**Task material:**
··········
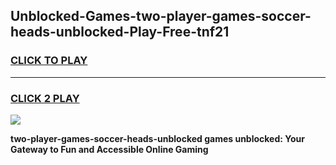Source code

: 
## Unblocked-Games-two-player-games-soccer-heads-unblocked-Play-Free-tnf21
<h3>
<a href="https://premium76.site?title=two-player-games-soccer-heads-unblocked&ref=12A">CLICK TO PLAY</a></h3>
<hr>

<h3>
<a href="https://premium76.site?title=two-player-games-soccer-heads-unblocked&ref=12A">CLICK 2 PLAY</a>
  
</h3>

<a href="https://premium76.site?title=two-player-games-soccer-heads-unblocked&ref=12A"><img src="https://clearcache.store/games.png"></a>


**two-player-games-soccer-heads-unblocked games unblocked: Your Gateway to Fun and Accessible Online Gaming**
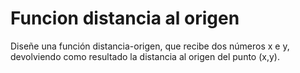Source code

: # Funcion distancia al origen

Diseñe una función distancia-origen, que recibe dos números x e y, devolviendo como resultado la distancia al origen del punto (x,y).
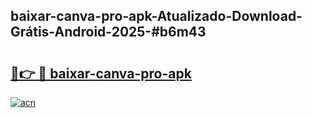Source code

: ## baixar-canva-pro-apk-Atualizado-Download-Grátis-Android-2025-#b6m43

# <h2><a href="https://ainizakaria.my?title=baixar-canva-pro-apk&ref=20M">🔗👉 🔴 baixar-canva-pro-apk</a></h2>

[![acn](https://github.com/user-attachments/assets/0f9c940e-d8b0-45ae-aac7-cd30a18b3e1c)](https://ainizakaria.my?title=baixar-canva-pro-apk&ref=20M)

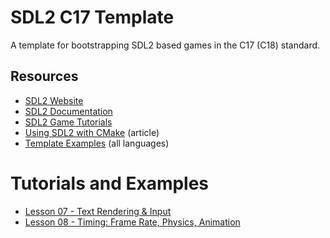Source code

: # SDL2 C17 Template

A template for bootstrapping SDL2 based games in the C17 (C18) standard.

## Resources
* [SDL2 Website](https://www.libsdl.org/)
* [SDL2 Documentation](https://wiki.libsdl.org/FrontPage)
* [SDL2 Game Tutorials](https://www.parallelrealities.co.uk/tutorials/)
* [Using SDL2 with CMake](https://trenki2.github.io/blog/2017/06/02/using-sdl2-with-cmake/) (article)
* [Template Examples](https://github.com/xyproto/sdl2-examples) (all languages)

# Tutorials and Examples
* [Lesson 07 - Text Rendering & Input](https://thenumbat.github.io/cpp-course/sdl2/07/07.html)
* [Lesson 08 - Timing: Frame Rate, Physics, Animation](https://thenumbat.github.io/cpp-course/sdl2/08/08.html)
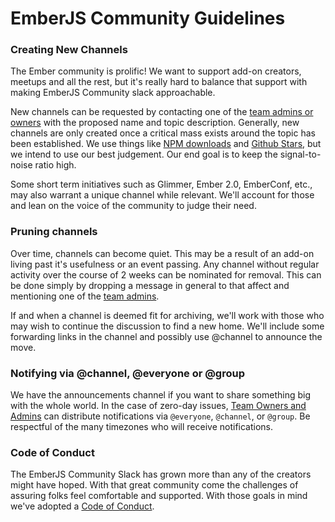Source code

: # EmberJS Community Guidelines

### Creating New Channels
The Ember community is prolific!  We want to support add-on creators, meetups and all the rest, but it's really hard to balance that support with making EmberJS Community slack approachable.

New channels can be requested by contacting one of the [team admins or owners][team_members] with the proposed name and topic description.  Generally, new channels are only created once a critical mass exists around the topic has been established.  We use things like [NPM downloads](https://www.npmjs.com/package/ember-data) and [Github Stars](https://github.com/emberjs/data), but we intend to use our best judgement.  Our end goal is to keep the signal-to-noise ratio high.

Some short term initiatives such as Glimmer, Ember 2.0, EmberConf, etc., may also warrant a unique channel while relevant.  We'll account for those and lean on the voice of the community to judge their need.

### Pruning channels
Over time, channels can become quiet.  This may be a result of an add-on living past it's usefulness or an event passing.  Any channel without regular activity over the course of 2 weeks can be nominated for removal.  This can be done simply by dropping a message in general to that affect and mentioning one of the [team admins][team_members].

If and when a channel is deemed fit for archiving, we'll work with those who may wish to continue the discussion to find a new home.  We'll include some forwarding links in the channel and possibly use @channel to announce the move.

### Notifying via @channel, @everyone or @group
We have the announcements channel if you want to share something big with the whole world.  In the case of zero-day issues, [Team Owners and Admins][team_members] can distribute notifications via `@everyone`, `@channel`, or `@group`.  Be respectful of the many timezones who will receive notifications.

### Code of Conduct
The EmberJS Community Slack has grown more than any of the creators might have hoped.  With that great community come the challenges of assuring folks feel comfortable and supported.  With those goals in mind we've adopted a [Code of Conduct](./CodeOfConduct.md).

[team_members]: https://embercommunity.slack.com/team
··········
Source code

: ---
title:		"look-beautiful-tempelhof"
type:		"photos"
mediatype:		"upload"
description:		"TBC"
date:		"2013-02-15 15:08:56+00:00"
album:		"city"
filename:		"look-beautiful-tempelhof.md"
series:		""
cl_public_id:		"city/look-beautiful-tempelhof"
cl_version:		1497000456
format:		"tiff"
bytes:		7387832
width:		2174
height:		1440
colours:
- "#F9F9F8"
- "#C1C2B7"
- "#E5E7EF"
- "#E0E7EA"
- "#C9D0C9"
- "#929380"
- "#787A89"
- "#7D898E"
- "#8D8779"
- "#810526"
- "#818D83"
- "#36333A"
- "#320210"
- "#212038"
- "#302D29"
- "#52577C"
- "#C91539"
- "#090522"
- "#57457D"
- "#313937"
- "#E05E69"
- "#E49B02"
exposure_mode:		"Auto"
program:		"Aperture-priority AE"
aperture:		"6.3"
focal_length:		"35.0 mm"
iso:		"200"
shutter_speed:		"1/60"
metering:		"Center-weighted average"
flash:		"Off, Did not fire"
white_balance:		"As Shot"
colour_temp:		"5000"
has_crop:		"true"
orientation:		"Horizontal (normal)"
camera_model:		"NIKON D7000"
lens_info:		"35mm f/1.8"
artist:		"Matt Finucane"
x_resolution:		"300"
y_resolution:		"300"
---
··········
Wherever the word "Examples" turns up in the records above, copy the line that holds it.

* [Template Examples](https://github.com/xyproto/sdl2-examples) (all languages)
# Tutorials and Examples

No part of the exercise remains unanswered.